常闇の世界に入るには
「基本的に常闇の世界に入るには、俺農直で入る必要が有るんだけどたまに常闇の世界に入ることが出来る穴が開いてることがあるんだよ。その穴からだったら、俺がいなくても入ることが出来るけどオススメはしない」
「その穴って私が落ちた穴のこと?」
「いや、夢さんの場合は違う」
「え?でも、じゃあ何で?」
たまに自然に発生した黒い穴によって、常闇の世界に落ちてしまう人が居るが今回の夢さんは違う。

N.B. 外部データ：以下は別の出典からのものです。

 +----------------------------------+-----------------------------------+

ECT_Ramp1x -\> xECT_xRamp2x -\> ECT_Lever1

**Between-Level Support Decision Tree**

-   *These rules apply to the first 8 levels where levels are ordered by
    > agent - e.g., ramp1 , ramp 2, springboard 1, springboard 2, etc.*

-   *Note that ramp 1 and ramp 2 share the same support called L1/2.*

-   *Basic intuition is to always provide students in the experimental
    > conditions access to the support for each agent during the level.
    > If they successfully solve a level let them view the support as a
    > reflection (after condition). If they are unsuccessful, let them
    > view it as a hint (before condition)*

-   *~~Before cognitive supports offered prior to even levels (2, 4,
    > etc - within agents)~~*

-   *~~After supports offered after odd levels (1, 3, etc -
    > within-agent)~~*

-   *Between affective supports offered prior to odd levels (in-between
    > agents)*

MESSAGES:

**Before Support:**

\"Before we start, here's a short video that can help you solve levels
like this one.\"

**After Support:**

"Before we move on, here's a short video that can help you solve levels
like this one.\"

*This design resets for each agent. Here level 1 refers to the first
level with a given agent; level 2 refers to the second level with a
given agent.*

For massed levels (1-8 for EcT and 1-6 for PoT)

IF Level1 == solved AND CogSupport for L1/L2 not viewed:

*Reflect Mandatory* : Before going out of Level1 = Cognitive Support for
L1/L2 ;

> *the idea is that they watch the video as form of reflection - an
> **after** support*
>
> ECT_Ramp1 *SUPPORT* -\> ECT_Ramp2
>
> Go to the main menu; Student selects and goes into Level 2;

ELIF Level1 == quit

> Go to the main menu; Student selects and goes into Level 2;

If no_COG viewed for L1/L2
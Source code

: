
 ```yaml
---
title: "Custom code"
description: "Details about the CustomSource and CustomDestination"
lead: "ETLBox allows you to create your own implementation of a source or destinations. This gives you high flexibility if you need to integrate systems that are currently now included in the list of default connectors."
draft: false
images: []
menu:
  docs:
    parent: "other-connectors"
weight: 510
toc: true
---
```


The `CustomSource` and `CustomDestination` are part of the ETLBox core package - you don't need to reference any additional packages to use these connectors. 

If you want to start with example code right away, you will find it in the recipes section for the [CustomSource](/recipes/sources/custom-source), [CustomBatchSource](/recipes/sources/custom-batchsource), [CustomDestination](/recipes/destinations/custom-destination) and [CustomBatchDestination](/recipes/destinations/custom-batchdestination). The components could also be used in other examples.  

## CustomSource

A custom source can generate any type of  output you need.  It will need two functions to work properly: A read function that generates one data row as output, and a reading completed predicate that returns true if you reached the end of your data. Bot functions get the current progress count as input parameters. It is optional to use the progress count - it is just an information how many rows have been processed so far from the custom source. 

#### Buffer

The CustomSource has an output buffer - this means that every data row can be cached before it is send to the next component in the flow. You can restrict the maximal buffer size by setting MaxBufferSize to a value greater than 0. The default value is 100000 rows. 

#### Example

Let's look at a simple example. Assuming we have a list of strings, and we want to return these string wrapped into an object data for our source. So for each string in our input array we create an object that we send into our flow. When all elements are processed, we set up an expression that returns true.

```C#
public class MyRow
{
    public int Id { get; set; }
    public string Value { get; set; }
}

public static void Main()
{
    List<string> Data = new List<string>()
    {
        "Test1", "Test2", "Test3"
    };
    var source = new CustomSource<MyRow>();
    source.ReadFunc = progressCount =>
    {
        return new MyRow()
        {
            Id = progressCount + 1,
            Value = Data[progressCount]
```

「多分だけど、新倉さんの事を狙って引きずり込んだ奴がいる」
「え?」
夢さんはさっきまで能力のことを聞き、目を光らせていたけど俺から衝撃の事実を聞き一気に顔が青ざめてしまった。陽太は、助けに行く前に言ったらか驚くことは無かった。
「それってどういう・・・・」
「俺はこっちの世界でも黒いのが見えるんだ。だから、あらかじめ穴が開いていれば気付けるけど夢さんが落ちる瞬間まで穴は無かった。それなのに、突然穴が表れて夢さんの足を掴んだのが見えたんだ」
「そんな・・・・でも私狙われることなんて何もしてない」
「あいつらは人間なら無差別で襲うことが多いんだ。偶々遭遇してしまったのかもしれないし、狙ったのかもしれないしどっちか分からない」
「また狙われる可能性もあるってこと?」
顔を青くさせながら、恐る恐る聞く夢さん。怖いだろうが本当のことを伝える必要がある。もし狙われた時俺達が居なければ助ける事は出来ない。だが、あの世界の事を知っていれば何とか生き残ることは出来るはずだ。

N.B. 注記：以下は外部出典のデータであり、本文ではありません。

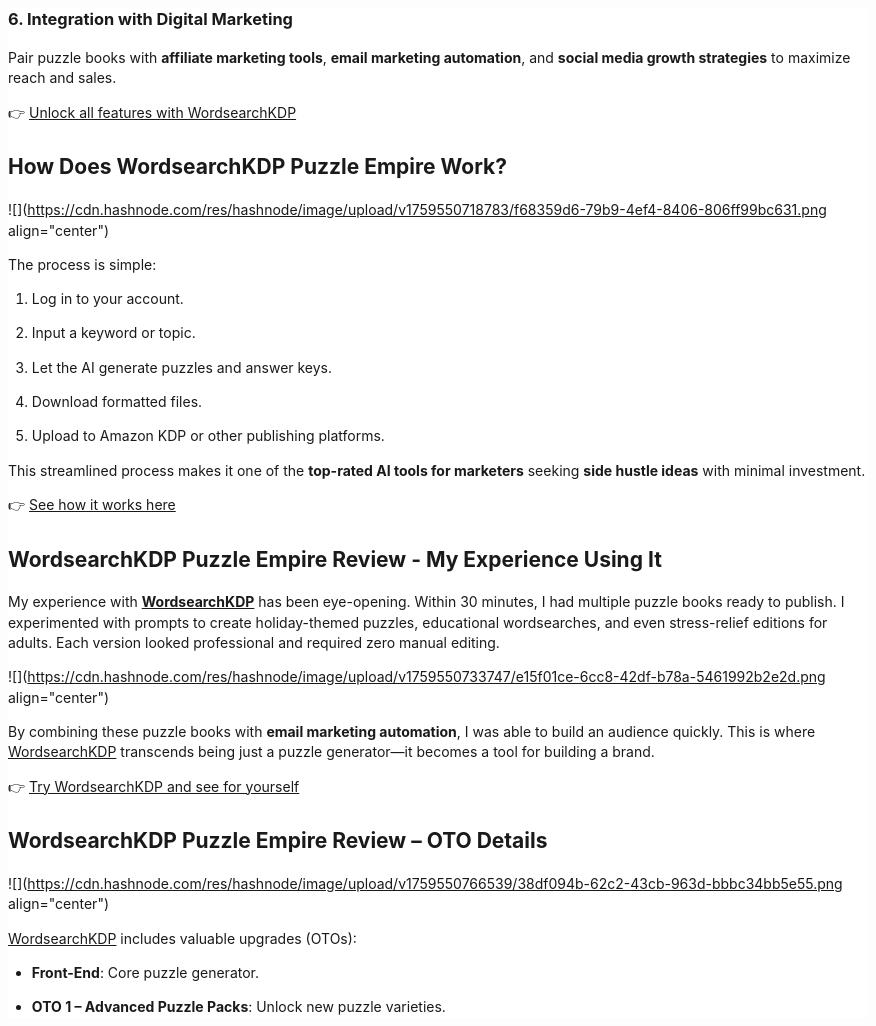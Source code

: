 ### 6\. Integration with Digital Marketing

Pair puzzle books with **affiliate marketing tools**, **email marketing automation**, and **social media growth strategies** to maximize reach and sales.

👉 [Unlock all features with WordsearchKDP](https://digireviews.site/WordsearchKDPPuzzleBook)

## How Does WordsearchKDP Puzzle Empire Work?

![](https://cdn.hashnode.com/res/hashnode/image/upload/v1759550718783/f68359d6-79b9-4ef4-8406-806ff99bc631.png align="center")

The process is simple:

1. Log in to your account.
    
2. Input a keyword or topic.
    
3. Let the AI generate puzzles and answer keys.
    
4. Download formatted files.
    
5. Upload to Amazon KDP or other publishing platforms.
    

This streamlined process makes it one of the **top-rated AI tools for marketers** seeking **side hustle ideas** with minimal investment.

👉 [See how it works here](https://digireviews.site/WordsearchKDPPuzzleBook)

## WordsearchKDP Puzzle Empire Review - My Experience Using It

My experience with [**WordsearchKDP**](https://digireviews.site/WordsearchKDPPuzzleBook) has been eye-opening. Within 30 minutes, I had multiple puzzle books ready to publish. I experimented with prompts to create holiday-themed puzzles, educational wordsearches, and even stress-relief editions for adults. Each version looked professional and required zero manual editing.

![](https://cdn.hashnode.com/res/hashnode/image/upload/v1759550733747/e15f01ce-6cc8-42df-b78a-5461992b2e2d.png align="center")

By combining these puzzle books with **email marketing automation**, I was able to build an audience quickly. This is where [WordsearchKDP](https://digireviews.site/WordsearchKDPPuzzleBook) transcends being just a puzzle generator—it becomes a tool for building a brand.

👉 [Try WordsearchKDP and see for yourself](https://digireviews.site/WordsearchKDPPuzzleBook)

## WordsearchKDP Puzzle Empire Review – OTO Details

![](https://cdn.hashnode.com/res/hashnode/image/upload/v1759550766539/38df094b-62c2-43cb-963d-bbbc34bb5e55.png align="center")

[WordsearchKDP](https://digireviews.site/WordsearchKDPPuzzleBook) includes valuable upgrades (OTOs):

* **Front-End**: Core puzzle generator.
    
* **OTO 1 – Advanced Puzzle Packs**: Unlock new puzzle varieties.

「可能性はある。だから、常闇の世界の事を詳しく知って欲しい」
「・・・・分かった。色々教えて、もう逃げるだけなんて嫌あんな奴ら私でも倒してやるんだから」
目を瞑り、考え込んでしまったが強く目を見開き覚悟の決まった眼をしていた。強いな夢さん。
「よし、じゃあ色々と教えてく」
俺は陽太と一緒に常闇の世界について色々教えていった。武器を使う時のデメリットや黒いのの弱点、常闇の世界から脱出する方法など俺達が知っている内容は全部教えることにした。あまりの情報量に途中で目を回してしまう事もあったが、頭の良い夢さんはどんどん知識を飲み込んでいった。そうして、話し終わるころにはもう1時間半も時間が過ぎていた。
「もう、12時半か・・・・」
「取り合えず教えられることは、教えられたな。夢さんは大丈夫か?」
「ええ、何とか。経験してなければ、本当に馬鹿な話だと思うレベルで奇想天外な話だったわね」
確かに、一回経験しないとどれも信じられない話だもんな~陽太は笑いながら
「俺も教えて貰った時は全然信じられないっていうか頭がパンクしたな。遊斗あの世界の事を簡単に受け入れちまうし」
「だって、経験している以上どれだけ信じたくない話だとしても事実だろ」
「まあ、この中だと一番最初に常闇の世界に行ったのは遊斗だからな~」
「陽太君は、どうしてあの世界に行ったの?」
「ん~それは色々あってな。そんなことより腹減ったな」
陽太は俺や夢さんとは少し事情が複雑だ。陽太もあまり思い出したくないのだろう、話をごまかすと夢さんも話したくない雰囲気を感じたのか
「そうね・・・・食堂で何か食べる?」
「お、良いな。遊斗扉開けてくれ~」
「ほーい、教室に出ると誰かに見られる可能性が有るからアトリエの方に出るぞ」
常闇の世界から戻る時は運よく誰にも見られなかったが、校内を見て回ってる生徒がいる可能性が有るので念の為アトリエから出ることにした。
「アトリエ?」
「うん、構内の端に放置されたアトリエが有るんだ」
「へ~全然知らなかった」
俺達はアトリエの扉の前に行くと、開き現実世界に戻った。